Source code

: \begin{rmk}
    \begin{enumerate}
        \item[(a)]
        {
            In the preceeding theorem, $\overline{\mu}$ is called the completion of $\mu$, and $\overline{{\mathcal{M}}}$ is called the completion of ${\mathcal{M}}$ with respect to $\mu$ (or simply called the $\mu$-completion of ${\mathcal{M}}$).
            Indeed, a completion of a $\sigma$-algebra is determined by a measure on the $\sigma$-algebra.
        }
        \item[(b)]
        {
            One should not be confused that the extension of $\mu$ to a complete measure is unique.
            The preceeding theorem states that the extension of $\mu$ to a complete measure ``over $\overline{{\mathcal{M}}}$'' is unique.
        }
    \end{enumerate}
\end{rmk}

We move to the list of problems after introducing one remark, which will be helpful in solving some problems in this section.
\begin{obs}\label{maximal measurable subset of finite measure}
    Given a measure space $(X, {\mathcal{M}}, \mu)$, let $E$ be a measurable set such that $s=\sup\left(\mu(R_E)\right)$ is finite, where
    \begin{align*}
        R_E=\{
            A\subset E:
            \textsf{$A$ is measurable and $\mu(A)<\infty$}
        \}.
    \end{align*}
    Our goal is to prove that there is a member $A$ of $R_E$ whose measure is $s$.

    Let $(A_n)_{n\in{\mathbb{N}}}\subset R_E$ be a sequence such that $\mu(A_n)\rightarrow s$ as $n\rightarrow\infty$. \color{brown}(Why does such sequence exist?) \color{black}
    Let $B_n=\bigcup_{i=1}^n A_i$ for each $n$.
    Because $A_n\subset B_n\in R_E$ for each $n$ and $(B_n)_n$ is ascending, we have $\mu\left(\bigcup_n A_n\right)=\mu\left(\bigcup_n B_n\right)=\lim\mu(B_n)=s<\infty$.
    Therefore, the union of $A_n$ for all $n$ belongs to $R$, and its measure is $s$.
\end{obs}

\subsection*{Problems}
---------------
• ACTIVITY
Retype each record above so that every word stays exactly the same.

• SOLVED EXERCISE
Source code

: \begin{rmk}
    \begin{enumerate}
        \item[(a)]
        {
            In the preceeding theorem, $\overline{\mu}$ is called the completion of $\mu$, and $\overline{{\mathcal{M}}}$ is called the completion of ${\mathcal{M}}$ with respect to $\mu$ (or simply called the $\mu$-completion of ${\mathcal{M}}$).
            Indeed, a completion of a $\sigma$-algebra is determined by a measure on the $\sigma$-algebra.
        }
        \item[(b)]
        {
            One should not be confused that the extension of $\mu$ to a complete measure is unique.
            The preceeding theorem states that the extension of $\mu$ to a complete measure ``over $\overline{{\mathcal{M}}}$'' is unique.
        }
    \end{enumerate}
\end{rmk}

We move to the list of problems after introducing one remark, which will be helpful in solving some problems in this section.
\begin{obs}\label{maximal measurable subset of finite measure}
    Given a measure space $(X, {\mathcal{M}}, \mu)$, let $E$ be a measurable set such that $s=\sup\left(\mu(R_E)\right)$ is finite, where
    \begin{align*}
        R_E=\{
            A\subset E:
            \textsf{$A$ is measurable and $\mu(A)<\infty$}
        \}.
    \end{align*}
    Our goal is to prove that there is a member $A$ of $R_E$ whose measure is $s$.

    Let $(A_n)_{n\in{\mathbb{N}}}\subset R_E$ be a sequence such that $\mu(A_n)\rightarrow s$ as $n\rightarrow\infty$. \color{brown}(Why does such sequence exist?) \color{black}
    Let $B_n=\bigcup_{i=1}^n A_i$ for each $n$.
    Because $A_n\subset B_n\in R_E$ for each $n$ and $(B_n)_n$ is ascending, we have $\mu\left(\bigcup_n A_n\right)=\mu\left(\bigcup_n B_n\right)=\lim\mu(B_n)=s<\infty$.
    Therefore, the union of $A_n$ for all $n$ belongs to $R$, and its measure is $s$.
\end{obs}

\subsection*{Problems}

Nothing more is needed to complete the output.